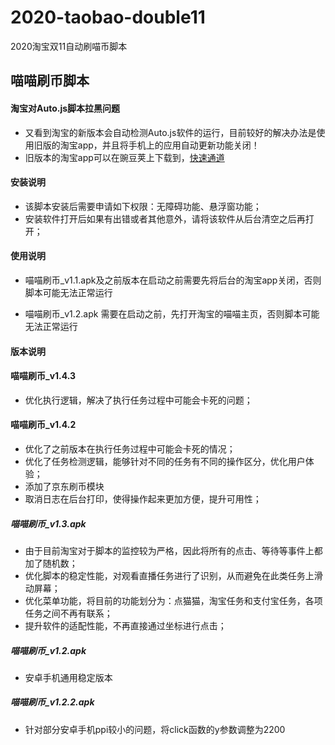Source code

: # 2020-taobao-double11
2020淘宝双11自动刷喵币脚本

## 喵喵刷币脚本

#### 淘宝对Auto.js脚本拉黑问题
- 又看到淘宝的新版本会自动检测Auto.js软件的运行，目前较好的解决办法是使用旧版的淘宝app，并且将手机上的应用自动更新功能关闭！
- 旧版本的淘宝app可以在豌豆荚上下载到，[快速通道](https://www.wandoujia.com/apps/32267/history)

#### 安装说明

- 该脚本安装后需要申请如下权限：无障碍功能、悬浮窗功能；
- 安装软件打开后如果有出错或者其他意外，请将该软件从后台清空之后再打开；

#### 使用说明

- 喵喵刷币_v1.1.apk及之前版本在启动之前需要先将后台的淘宝app关闭，否则脚本可能无法正常运行

- 喵喵刷币_v1.2.apk 需要在启动之前，先打开淘宝的喵喵主页，否则脚本可能无法正常运行

#### 版本说明
#### 喵喵刷币_v1.4.3
- 优化执行逻辑，解决了执行任务过程中可能会卡死的问题；

#### 喵喵刷币_v1.4.2
- 优化了之前版本在执行任务过程中可能会卡死的情况；
- 优化了任务检测逻辑，能够针对不同的任务有不同的操作区分，优化用户体验；
- 添加了京东刷币模块
- 取消日志在后台打印，使得操作起来更加方便，提升可用性；

##### 喵喵刷币_v1.3.apk
- 由于目前淘宝对于脚本的监控较为严格，因此将所有的点击、等待等事件上都加了随机数；
- 优化脚本的稳定性能，对观看直播任务进行了识别，从而避免在此类任务上滑动屏幕；
- 优化菜单功能，将目前的功能划分为：点猫猫，淘宝任务和支付宝任务，各项任务之间不再有联系；
- 提升软件的适配性能，不再直接通过坐标进行点击；

##### 喵喵刷币_v1.2.apk 
- 安卓手机通用稳定版本

##### 喵喵刷币_v1.2.2.apk 
- 针对部分安卓手机ppi较小的问题，将click函数的y参数调整为2200

  
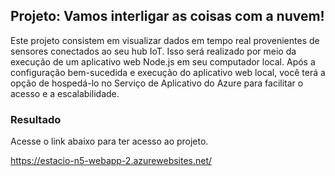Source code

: ## Projeto: Vamos interligar as coisas com a nuvem! 

Este projeto consistem em visualizar dados em tempo real provenientes de sensores conectados ao seu hub IoT. Isso será realizado por meio da execução de um aplicativo web Node.js em seu computador local. Após a configuração bem-sucedida e execução do aplicativo web local, você terá a opção de hospedá-lo no Serviço de Aplicativo do Azure para facilitar o acesso e a escalabilidade.

### Resultado

Acesse o link abaixo para ter acesso ao projeto.

https://estacio-n5-webapp-2.azurewebsites.net/
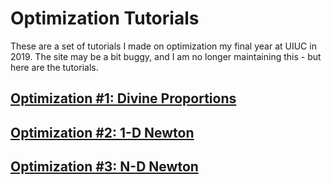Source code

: # Optimization Tutorials

These are a set of tutorials I made on optimization my final year at UIUC in 2019. The site may be a bit buggy, and I am no longer maintaining this - but here are the tutorials.

## [Optimization #1: Divine Proportions](https://michael-loula.github.io/opt/stuff/2019/03/29/gss.html)

## [Optimization #2: 1-D Newton](https://michael-loula.github.io/opt/stuff/2019/04/15/newt.html)

## [Optimization #3: N-D Newton](https://michael-loula.github.io/opt/stuff/2019/04/17/newtnd.html)
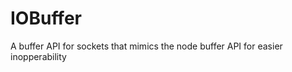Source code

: IOBuffer
=========

A buffer API for sockets that mimics the node buffer API for easier inopperability
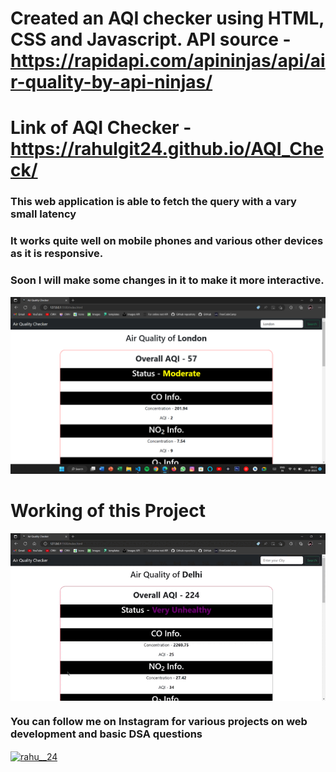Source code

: # Created an AQI checker using HTML, CSS and Javascript. API source - https://rapidapi.com/apininjas/api/air-quality-by-api-ninjas/

# Link of AQI Checker - https://rahulgit24.github.io/AQI_Check/

<h3> This web application is able to fetch the query with a vary small latency </h3>

<h3> It works quite well on mobile phones and various other devices as it is responsive.</h3>

<h3> Soon I will make some changes in it to make it more interactive.</h3>

![alt](Images/1.png)

# Working of this Project

<img src="Images/gif.gif" align="center">

<h3> You can follow me on Instagram for various projects on web development and basic DSA questions</h3>

<p align="left">
<a href="https://instagram.com/rahu__24" target="blank"><img align="center" src="https://raw.githubusercontent.com/rahuldkjain/github-profile-readme-generator/master/src/images/icons/Social/instagram.svg" alt="rahu__24" height="30" width="40" /></a>
</p>
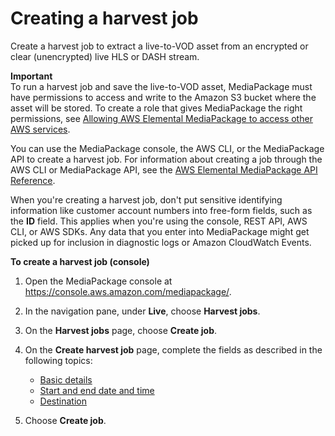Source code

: # Creating a harvest job<a name="hj-create"></a>

Create a harvest job to extract a live\-to\-VOD asset from an encrypted or clear \(unencrypted\) live HLS or DASH stream\.

**Important**  
To run a harvest job and save the live\-to\-VOD asset, MediaPackage must have permissions to access and write to the Amazon S3 bucket where the asset will be stored\. To create a role that gives MediaPackage the right permissions, see [Allowing AWS Elemental MediaPackage to access other AWS services](setting-up-create-trust-rel.md)\.

You can use the MediaPackage console, the AWS CLI, or the MediaPackage API to create a harvest job\. For information about creating a job through the AWS CLI or MediaPackage API, see the [AWS Elemental MediaPackage API Reference](https://docs.aws.amazon.com/mediapackage/latest/apireference/)\.

When you're creating a harvest job, don't put sensitive identifying information like customer account numbers into free\-form fields, such as the **ID** field\. This applies when you're using the console, REST API, AWS CLI, or AWS SDKs\. Any data that you enter into MediaPackage might get picked up for inclusion in diagnostic logs or Amazon CloudWatch Events\.

**To create a harvest job \(console\)**

1. Open the MediaPackage console at [https://console\.aws\.amazon\.com/mediapackage/](https://console.aws.amazon.com/mediapackage/)\.

1. In the navigation pane, under **Live**, choose **Harvest jobs**\. 

1. On the **Harvest jobs** page, choose **Create job**\.

1. On the **Create harvest job** page, complete the fields as described in the following topics:
   + [Basic details](hj-create-basic.md)
   + [Start and end date and time](hj-create-time.md)
   + [Destination](hj-create-destination.md)

1. Choose **Create job**\.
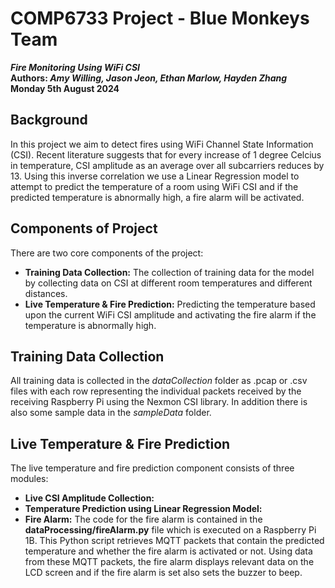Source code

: # COMP6733 Project - Blue Monkeys Team
<strong><em> Fire Monitoring Using WiFi CSI </em></strong> <br>
<strong>Authors: <em>Amy Willing, Jason Jeon, Ethan Marlow, Hayden Zhang</em></strong><br>
<strong>Monday 5th August 2024</strong><br>

## Background
In this project we aim to detect fires using WiFi Channel State Information (CSI). Recent literature suggests that for every increase of 1 degree Celcius in temperature, CSI amplitude as an average over all subcarriers reduces by 13. Using this inverse correlation we use a Linear Regression model to attempt to predict the temperature of a room using WiFi CSI and if the predicted temperature is abnormally high, a fire alarm will be activated.

## Components of Project
There are two core components of the project:
- **Training Data Collection:** The collection of training data for the model by collecting data on CSI at different room temperatures and different distances.
- **Live Temperature & Fire Prediction:** Predicting the temperature based upon the current WiFi CSI amplitude and activating the fire alarm if the temperature is abnormally high.

## Training Data Collection
All training data is collected in the *dataCollection* folder as .pcap or .csv files with each row representing the individual packets received by the receiving Raspberry Pi using the Nexmon CSI library. In addition there is also some sample data in the *sampleData* folder.

## Live Temperature & Fire Prediction
The live temperature and fire prediction component consists of three modules:
- **Live CSI Amplitude Collection:**
- **Temperature Prediction using Linear Regression Model:**
- **Fire Alarm:** The code for the fire alarm is contained in the **dataProcessing/fireAlarm.py** file which is executed on a Raspberry Pi 1B. This Python script retrieves MQTT packets that contain the predicted temperature and whether the fire alarm is activated or not. Using data from these MQTT packets, the fire alarm displays relevant data on the LCD screen and if the fire alarm is set also sets the buzzer to beep. 
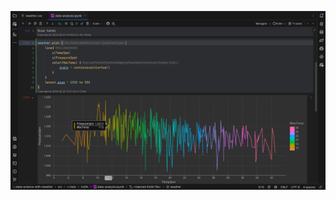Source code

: ![Alt text](https://github.com/serize02/weather-data-analysis-kotlin-notebook/blob/main/img/weather-screenshot-plot.png?raw=true)
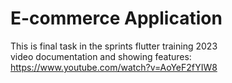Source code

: # E-commerce Application

This is  final task in the sprints flutter training 2023 <br/>
video documentation and showing features: <br/>
https://www.youtube.com/watch?v=AoYeF2fYIW8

*EXERCISE REQUIREMENTS*:
Could you write out the records again exactly, omitting each image?

*PROBLEM SOLUTION*:
Source code

: # 2020-taobao-double11
2020淘宝双11自动刷喵币脚本

## 喵喵刷币脚本

#### 淘宝对Auto.js脚本拉黑问题
- 又看到淘宝的新版本会自动检测Auto.js软件的运行，目前较好的解决办法是使用旧版的淘宝app，并且将手机上的应用自动更新功能关闭！
- 旧版本的淘宝app可以在豌豆荚上下载到，[快速通道](https://www.wandoujia.com/apps/32267/history)

#### 安装说明

- 该脚本安装后需要申请如下权限：无障碍功能、悬浮窗功能；
- 安装软件打开后如果有出错或者其他意外，请将该软件从后台清空之后再打开；

#### 使用说明

- 喵喵刷币_v1.1.apk及之前版本在启动之前需要先将后台的淘宝app关闭，否则脚本可能无法正常运行

- 喵喵刷币_v1.2.apk 需要在启动之前，先打开淘宝的喵喵主页，否则脚本可能无法正常运行

#### 版本说明
#### 喵喵刷币_v1.4.3
- 优化执行逻辑，解决了执行任务过程中可能会卡死的问题；

#### 喵喵刷币_v1.4.2
- 优化了之前版本在执行任务过程中可能会卡死的情况；
- 优化了任务检测逻辑，能够针对不同的任务有不同的操作区分，优化用户体验；
- 添加了京东刷币模块
- 取消日志在后台打印，使得操作起来更加方便，提升可用性；

##### 喵喵刷币_v1.3.apk
- 由于目前淘宝对于脚本的监控较为严格，因此将所有的点击、等待等事件上都加了随机数；
- 优化脚本的稳定性能，对观看直播任务进行了识别，从而避免在此类任务上滑动屏幕；
- 优化菜单功能，将目前的功能划分为：点猫猫，淘宝任务和支付宝任务，各项任务之间不再有联系；
- 提升软件的适配性能，不再直接通过坐标进行点击；

##### 喵喵刷币_v1.2.apk 
- 安卓手机通用稳定版本

##### 喵喵刷币_v1.2.2.apk 
- 针对部分安卓手机ppi较小的问题，将click函数的y参数调整为2200

  
Source code

: ## Projeto: Vamos interligar as coisas com a nuvem! 

Este projeto consistem em visualizar dados em tempo real provenientes de sensores conectados ao seu hub IoT. Isso será realizado por meio da execução de um aplicativo web Node.js em seu computador local. Após a configuração bem-sucedida e execução do aplicativo web local, você terá a opção de hospedá-lo no Serviço de Aplicativo do Azure para facilitar o acesso e a escalabilidade.

### Resultado

Acesse o link abaixo para ter acesso ao projeto.

https://estacio-n5-webapp-2.azurewebsites.net/
Source code

: # Optimization Tutorials

These are a set of tutorials I made on optimization my final year at UIUC in 2019. The site may be a bit buggy, and I am no longer maintaining this - but here are the tutorials.

## [Optimization #1: Divine Proportions](https://michael-loula.github.io/opt/stuff/2019/03/29/gss.html)

## [Optimization #2: 1-D Newton](https://michael-loula.github.io/opt/stuff/2019/04/15/newt.html)

## [Optimization #3: N-D Newton](https://michael-loula.github.io/opt/stuff/2019/04/17/newtnd.html)
Source code

: IOBuffer
=========

A buffer API for sockets that mimics the node buffer API for easier inopperability
Source code

: # Created an AQI checker using HTML, CSS and Javascript. API source - https://rapidapi.com/apininjas/api/air-quality-by-api-ninjas/

# Link of AQI Checker - https://rahulgit24.github.io/AQI_Check/

<h3> This web application is able to fetch the query with a vary small latency </h3>

<h3> It works quite well on mobile phones and various other devices as it is responsive.</h3>

<h3> Soon I will make some changes in it to make it more interactive.</h3>

![alt](Images/1.png)

# Working of this Project

<img src="Images/gif.gif" align="center">

<h3> You can follow me on Instagram for various projects on web development and basic DSA questions</h3>

<p align="left">
<a href="https://instagram.com/rahu__24" target="blank"><img align="center" src="https://raw.githubusercontent.com/rahuldkjain/github-profile-readme-generator/master/src/images/icons/Social/instagram.svg" alt="rahu__24" height="30" width="40" /></a>
</p>
Source code

: # Creating a harvest job<a name="hj-create"></a>

Create a harvest job to extract a live\-to\-VOD asset from an encrypted or clear \(unencrypted\) live HLS or DASH stream\.

**Important**  
To run a harvest job and save the live\-to\-VOD asset, MediaPackage must have permissions to access and write to the Amazon S3 bucket where the asset will be stored\. To create a role that gives MediaPackage the right permissions, see [Allowing AWS Elemental MediaPackage to access other AWS services](setting-up-create-trust-rel.md)\.

You can use the MediaPackage console, the AWS CLI, or the MediaPackage API to create a harvest job\. For information about creating a job through the AWS CLI or MediaPackage API, see the [AWS Elemental MediaPackage API Reference](https://docs.aws.amazon.com/mediapackage/latest/apireference/)\.

When you're creating a harvest job, don't put sensitive identifying information like customer account numbers into free\-form fields, such as the **ID** field\. This applies when you're using the console, REST API, AWS CLI, or AWS SDKs\. Any data that you enter into MediaPackage might get picked up for inclusion in diagnostic logs or Amazon CloudWatch Events\.

**To create a harvest job \(console\)**

1. Open the MediaPackage console at [https://console\.aws\.amazon\.com/mediapackage/](https://console.aws.amazon.com/mediapackage/)\.

1. In the navigation pane, under **Live**, choose **Harvest jobs**\. 

1. On the **Harvest jobs** page, choose **Create job**\.

1. On the **Create harvest job** page, complete the fields as described in the following topics:
   + [Basic details](hj-create-basic.md)
   + [Start and end date and time](hj-create-time.md)
   + [Destination](hj-create-destination.md)

1. Choose **Create job**\.
Source code

: # COMP6733 Project - Blue Monkeys Team
<strong><em> Fire Monitoring Using WiFi CSI </em></strong> <br>
<strong>Authors: <em>Amy Willing, Jason Jeon, Ethan Marlow, Hayden Zhang</em></strong><br>
<strong>Monday 5th August 2024</strong><br>

## Background
In this project we aim to detect fires using WiFi Channel State Information (CSI). Recent literature suggests that for every increase of 1 degree Celcius in temperature, CSI amplitude as an average over all subcarriers reduces by 13. Using this inverse correlation we use a Linear Regression model to attempt to predict the temperature of a room using WiFi CSI and if the predicted temperature is abnormally high, a fire alarm will be activated.

## Components of Project
There are two core components of the project:
- **Training Data Collection:** The collection of training data for the model by collecting data on CSI at different room temperatures and different distances.
- **Live Temperature & Fire Prediction:** Predicting the temperature based upon the current WiFi CSI amplitude and activating the fire alarm if the temperature is abnormally high.

## Training Data Collection
All training data is collected in the *dataCollection* folder as .pcap or .csv files with each row representing the individual packets received by the receiving Raspberry Pi using the Nexmon CSI library. In addition there is also some sample data in the *sampleData* folder.

## Live Temperature & Fire Prediction
The live temperature and fire prediction component consists of three modules:
- **Live CSI Amplitude Collection:**
- **Temperature Prediction using Linear Regression Model:**
- **Fire Alarm:** The code for the fire alarm is contained in the **dataProcessing/fireAlarm.py** file which is executed on a Raspberry Pi 1B. This Python script retrieves MQTT packets that contain the predicted temperature and whether the fire alarm is activated or not. Using data from these MQTT packets, the fire alarm displays relevant data on the LCD screen and if the fire alarm is set also sets the buzzer to beep. 
Source code

: ![Alt text](https://github.com/serize02/weather-data-analysis-kotlin-notebook/blob/main/img/weather-screenshot-plot.png?raw=true)
Source code

: # E-commerce Application

This is  final task in the sprints flutter training 2023 <br/>
video documentation and showing features: <br/>
https://www.youtube.com/watch?v=AoYeF2fYIW8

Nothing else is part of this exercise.